Work item: Show each line of the data below that has the string "nhận" in it.

::::::::

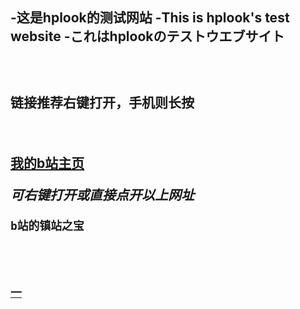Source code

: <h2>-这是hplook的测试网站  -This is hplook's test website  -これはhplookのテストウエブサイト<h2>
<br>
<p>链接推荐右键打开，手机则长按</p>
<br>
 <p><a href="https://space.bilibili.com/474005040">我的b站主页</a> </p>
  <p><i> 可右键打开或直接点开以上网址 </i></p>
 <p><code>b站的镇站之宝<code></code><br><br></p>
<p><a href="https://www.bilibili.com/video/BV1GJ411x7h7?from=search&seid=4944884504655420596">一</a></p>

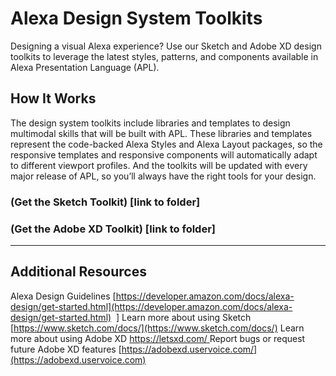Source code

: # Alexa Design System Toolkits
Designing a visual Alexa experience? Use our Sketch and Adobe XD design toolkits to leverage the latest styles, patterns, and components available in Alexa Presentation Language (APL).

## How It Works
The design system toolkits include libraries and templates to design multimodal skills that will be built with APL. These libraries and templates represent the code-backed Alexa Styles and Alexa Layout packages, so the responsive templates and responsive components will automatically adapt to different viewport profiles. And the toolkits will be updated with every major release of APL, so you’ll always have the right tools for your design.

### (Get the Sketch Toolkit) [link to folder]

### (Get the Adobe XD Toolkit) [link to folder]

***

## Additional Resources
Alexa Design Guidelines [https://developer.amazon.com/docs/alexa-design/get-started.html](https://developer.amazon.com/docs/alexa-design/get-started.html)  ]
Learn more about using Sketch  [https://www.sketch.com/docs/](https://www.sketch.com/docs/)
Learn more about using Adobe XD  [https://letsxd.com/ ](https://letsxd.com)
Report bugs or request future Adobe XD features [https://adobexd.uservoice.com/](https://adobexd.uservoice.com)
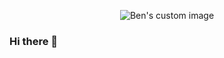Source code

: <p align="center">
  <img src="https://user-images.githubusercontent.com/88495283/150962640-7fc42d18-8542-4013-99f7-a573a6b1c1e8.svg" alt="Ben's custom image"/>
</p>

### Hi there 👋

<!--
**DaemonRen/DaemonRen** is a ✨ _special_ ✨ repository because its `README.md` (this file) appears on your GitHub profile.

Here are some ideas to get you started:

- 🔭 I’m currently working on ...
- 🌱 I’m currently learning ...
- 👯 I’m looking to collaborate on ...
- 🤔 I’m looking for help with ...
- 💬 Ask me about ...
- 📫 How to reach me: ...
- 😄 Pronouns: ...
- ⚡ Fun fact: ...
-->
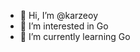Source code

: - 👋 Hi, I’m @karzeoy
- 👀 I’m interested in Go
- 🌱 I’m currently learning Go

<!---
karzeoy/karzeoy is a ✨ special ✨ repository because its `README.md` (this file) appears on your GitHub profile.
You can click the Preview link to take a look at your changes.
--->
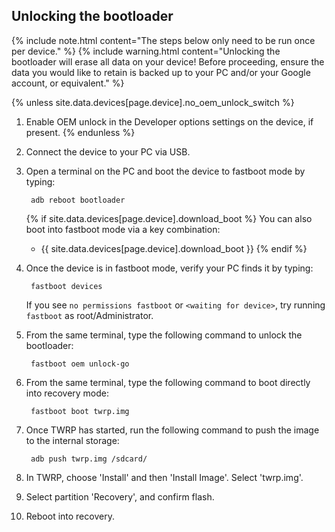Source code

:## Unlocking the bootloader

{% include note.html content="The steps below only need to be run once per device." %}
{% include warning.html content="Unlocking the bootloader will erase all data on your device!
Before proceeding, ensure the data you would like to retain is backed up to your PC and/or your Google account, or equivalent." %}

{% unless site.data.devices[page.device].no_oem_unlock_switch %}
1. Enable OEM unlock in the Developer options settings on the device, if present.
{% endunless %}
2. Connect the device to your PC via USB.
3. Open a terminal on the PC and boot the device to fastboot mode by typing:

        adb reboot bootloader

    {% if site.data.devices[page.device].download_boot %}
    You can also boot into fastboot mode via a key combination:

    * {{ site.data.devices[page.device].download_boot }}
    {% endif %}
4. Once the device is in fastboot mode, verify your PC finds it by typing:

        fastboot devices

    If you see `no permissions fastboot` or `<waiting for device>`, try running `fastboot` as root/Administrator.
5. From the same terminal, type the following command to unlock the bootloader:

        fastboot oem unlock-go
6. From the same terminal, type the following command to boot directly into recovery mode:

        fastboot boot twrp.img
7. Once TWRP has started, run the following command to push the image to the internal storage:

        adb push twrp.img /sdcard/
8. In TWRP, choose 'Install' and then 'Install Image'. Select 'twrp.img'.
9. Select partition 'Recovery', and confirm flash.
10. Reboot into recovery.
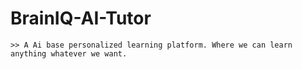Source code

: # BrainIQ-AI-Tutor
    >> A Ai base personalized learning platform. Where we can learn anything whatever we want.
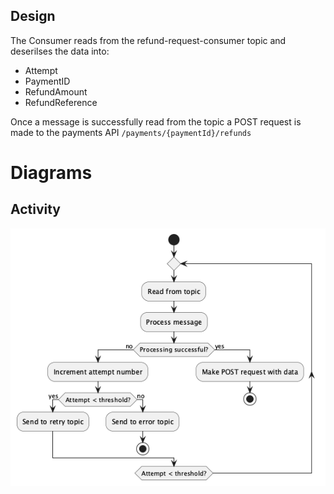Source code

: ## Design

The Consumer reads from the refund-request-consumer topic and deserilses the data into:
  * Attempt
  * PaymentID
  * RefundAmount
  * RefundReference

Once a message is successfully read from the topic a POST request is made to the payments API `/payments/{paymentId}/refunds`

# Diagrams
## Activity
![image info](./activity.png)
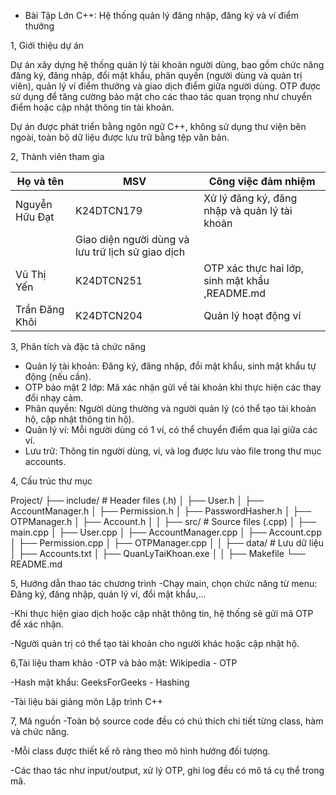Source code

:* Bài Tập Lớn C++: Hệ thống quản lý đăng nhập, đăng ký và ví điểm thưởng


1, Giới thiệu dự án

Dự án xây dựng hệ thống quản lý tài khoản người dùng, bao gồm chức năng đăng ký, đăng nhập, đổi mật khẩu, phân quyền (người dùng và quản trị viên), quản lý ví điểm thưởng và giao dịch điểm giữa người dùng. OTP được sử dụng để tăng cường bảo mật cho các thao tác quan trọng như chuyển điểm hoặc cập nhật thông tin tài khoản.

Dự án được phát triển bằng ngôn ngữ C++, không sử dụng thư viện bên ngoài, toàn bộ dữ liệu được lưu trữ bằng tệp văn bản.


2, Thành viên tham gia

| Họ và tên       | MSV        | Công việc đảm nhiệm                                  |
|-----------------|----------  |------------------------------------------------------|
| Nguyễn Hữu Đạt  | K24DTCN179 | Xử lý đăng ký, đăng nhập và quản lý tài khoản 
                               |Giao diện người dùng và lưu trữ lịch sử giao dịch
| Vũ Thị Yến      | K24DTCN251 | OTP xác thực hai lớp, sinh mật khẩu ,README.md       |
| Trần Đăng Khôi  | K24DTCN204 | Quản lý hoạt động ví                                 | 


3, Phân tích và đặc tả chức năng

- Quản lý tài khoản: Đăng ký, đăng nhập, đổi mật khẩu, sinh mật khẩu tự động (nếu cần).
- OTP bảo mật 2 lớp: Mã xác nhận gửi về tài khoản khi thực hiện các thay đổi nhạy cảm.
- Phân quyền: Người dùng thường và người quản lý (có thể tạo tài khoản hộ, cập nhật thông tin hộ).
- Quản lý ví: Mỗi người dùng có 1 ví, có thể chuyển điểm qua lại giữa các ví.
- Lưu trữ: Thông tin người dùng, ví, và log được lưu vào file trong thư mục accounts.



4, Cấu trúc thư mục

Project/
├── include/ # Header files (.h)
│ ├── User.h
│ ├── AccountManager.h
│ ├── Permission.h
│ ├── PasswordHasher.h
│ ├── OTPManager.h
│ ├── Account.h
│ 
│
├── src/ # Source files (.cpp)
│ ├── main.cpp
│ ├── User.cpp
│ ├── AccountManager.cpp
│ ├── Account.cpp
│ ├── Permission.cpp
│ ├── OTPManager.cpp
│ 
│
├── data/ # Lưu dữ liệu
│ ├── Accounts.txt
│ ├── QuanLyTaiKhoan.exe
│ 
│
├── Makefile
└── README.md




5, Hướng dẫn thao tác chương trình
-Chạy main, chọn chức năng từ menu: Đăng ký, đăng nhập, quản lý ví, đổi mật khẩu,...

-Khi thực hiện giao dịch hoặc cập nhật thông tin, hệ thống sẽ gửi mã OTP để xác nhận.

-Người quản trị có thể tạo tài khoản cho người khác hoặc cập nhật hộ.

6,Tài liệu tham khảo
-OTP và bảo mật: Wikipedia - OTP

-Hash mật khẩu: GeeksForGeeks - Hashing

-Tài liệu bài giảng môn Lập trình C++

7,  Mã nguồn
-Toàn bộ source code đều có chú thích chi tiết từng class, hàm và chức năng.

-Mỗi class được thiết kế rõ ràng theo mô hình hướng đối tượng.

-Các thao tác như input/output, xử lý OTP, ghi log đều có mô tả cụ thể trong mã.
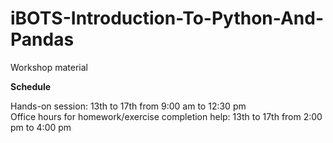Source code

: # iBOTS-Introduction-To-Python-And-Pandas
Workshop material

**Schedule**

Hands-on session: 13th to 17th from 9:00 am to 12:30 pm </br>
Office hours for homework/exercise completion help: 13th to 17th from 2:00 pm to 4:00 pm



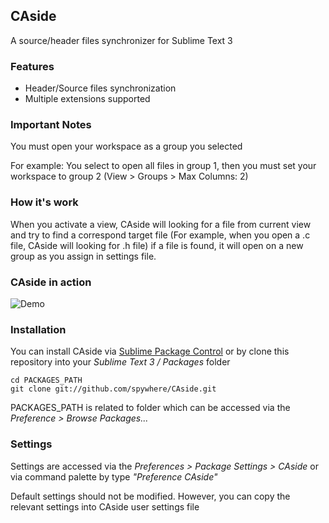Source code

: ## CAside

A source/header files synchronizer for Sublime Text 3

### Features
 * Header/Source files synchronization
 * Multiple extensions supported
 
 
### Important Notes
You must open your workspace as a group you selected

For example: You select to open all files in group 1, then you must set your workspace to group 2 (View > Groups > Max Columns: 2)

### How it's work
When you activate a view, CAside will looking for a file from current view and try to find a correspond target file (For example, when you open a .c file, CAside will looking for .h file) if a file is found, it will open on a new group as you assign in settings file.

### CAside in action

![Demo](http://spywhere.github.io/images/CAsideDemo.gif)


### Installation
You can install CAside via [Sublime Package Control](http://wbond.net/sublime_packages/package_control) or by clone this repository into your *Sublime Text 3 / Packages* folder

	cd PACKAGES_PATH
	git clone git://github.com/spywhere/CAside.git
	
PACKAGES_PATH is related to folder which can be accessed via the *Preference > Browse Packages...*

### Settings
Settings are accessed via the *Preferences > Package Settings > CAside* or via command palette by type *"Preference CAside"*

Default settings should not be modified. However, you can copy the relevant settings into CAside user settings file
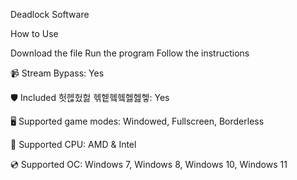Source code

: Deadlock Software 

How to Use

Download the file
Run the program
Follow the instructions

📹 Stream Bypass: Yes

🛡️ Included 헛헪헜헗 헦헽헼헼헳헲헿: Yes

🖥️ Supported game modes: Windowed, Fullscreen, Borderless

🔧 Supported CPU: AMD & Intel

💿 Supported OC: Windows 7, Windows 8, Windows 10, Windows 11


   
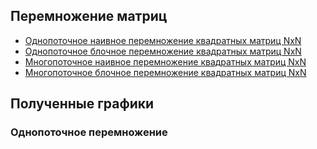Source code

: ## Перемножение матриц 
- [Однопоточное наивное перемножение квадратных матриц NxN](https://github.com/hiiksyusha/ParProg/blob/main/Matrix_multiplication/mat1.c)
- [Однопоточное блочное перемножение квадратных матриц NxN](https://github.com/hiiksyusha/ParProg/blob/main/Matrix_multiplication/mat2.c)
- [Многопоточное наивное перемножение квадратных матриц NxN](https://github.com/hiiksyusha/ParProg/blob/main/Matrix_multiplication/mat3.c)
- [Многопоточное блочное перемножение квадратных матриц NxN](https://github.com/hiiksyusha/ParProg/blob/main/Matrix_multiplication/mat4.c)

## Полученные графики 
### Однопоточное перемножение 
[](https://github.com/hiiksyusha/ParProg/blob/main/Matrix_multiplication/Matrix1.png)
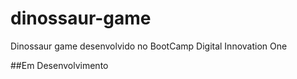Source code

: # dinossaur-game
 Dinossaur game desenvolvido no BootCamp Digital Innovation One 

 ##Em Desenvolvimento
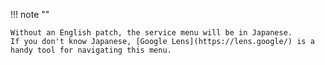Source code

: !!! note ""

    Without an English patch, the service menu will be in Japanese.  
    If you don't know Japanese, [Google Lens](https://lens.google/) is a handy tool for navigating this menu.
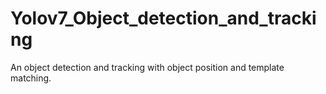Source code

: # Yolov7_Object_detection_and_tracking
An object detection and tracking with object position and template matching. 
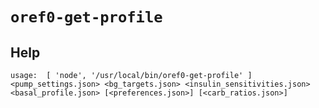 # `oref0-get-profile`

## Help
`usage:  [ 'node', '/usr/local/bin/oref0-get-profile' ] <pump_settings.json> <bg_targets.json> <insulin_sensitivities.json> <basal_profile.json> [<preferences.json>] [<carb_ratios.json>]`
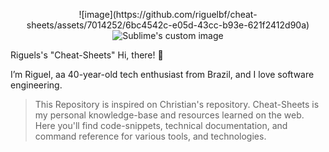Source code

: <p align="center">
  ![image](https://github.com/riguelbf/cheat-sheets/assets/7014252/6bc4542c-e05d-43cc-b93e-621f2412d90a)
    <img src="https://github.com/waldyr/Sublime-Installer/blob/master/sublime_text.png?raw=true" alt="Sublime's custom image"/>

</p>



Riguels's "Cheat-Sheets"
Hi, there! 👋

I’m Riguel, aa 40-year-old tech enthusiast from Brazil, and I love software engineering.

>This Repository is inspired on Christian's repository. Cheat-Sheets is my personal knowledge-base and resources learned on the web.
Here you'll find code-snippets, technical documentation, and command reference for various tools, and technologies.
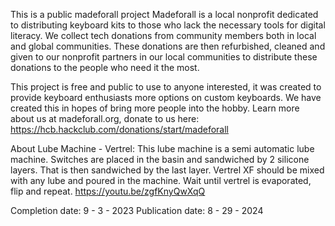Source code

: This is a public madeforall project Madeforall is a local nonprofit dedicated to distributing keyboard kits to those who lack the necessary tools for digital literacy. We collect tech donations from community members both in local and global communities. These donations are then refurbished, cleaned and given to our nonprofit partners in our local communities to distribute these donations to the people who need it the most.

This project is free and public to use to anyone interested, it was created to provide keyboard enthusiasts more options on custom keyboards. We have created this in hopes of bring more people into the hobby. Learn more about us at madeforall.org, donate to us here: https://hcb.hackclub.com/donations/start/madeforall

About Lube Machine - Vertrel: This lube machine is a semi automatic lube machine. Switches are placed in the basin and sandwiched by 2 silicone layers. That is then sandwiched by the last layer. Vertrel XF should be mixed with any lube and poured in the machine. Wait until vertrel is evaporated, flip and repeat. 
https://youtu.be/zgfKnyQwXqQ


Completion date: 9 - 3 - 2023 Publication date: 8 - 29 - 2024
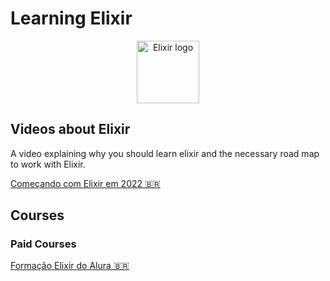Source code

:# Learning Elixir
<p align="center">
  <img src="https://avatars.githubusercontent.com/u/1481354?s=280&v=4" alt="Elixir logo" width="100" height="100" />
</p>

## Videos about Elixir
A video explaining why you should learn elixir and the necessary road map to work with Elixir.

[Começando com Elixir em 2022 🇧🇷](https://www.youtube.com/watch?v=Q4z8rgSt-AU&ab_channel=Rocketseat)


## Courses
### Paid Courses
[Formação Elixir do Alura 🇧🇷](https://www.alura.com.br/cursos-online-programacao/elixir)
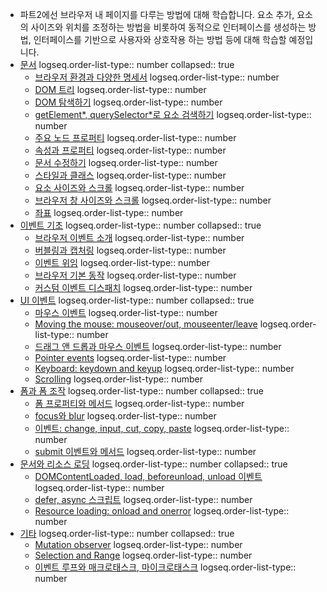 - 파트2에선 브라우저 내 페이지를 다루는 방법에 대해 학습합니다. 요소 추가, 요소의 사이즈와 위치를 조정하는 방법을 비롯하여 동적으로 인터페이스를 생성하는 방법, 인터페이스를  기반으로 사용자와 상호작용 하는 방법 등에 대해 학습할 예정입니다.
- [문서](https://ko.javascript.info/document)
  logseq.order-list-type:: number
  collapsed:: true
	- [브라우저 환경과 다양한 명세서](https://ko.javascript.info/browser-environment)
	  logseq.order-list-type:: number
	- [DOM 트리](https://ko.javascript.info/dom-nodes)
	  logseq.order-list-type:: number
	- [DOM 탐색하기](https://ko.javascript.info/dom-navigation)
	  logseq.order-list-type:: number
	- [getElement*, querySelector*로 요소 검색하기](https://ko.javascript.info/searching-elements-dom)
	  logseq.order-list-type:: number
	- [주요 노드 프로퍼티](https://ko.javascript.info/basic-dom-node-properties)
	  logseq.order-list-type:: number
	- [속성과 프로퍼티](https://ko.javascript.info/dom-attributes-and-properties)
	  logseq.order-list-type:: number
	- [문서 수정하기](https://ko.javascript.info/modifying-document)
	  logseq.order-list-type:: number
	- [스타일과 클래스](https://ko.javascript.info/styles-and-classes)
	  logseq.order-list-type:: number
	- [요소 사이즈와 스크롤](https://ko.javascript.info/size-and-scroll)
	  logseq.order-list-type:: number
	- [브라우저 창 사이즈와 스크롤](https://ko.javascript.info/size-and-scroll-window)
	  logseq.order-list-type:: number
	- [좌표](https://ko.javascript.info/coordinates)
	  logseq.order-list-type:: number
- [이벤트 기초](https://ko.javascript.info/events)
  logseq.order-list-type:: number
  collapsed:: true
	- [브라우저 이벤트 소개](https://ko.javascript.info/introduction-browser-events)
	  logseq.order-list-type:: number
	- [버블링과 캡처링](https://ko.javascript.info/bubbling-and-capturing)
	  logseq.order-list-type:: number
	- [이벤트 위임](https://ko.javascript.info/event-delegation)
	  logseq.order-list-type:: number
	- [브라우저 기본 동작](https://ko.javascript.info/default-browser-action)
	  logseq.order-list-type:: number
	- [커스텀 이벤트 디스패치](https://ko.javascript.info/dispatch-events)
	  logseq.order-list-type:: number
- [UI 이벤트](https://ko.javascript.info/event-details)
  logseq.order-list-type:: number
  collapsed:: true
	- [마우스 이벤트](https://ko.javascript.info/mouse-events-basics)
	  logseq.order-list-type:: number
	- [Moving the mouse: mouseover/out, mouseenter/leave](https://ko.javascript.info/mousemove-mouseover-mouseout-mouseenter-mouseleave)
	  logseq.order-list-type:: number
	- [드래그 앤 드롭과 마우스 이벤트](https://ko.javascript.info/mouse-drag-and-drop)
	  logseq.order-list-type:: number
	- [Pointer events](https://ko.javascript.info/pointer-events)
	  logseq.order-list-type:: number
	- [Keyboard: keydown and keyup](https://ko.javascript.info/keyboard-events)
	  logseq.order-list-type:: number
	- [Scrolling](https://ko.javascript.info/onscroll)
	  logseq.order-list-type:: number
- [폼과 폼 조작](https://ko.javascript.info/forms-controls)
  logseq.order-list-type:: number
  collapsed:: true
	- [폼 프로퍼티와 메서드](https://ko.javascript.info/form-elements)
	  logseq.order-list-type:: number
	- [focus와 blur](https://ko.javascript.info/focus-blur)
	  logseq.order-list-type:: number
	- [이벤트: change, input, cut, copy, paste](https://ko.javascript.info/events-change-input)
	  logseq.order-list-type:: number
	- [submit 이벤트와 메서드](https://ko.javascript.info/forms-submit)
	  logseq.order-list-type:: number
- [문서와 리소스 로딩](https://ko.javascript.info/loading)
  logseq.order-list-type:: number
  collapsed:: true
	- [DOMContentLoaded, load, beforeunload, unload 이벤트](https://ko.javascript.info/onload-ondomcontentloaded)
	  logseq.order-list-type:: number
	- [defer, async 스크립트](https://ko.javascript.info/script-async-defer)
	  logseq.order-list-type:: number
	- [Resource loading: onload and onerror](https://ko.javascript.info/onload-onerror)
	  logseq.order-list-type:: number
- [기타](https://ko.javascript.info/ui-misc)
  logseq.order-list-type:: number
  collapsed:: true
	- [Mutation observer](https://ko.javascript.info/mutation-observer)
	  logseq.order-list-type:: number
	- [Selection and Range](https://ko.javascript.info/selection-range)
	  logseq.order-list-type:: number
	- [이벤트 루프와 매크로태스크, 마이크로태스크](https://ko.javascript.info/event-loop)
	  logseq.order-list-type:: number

::::::::

Task solution:
- OTP bảo mật 2 lớp: Mã xác nhận gửi về tài khoản khi thực hiện các thay đổi nhạy cảm.
-Khi thực hiện giao dịch hoặc cập nhật thông tin, hệ thống sẽ gửi mã OTP để xác nhận.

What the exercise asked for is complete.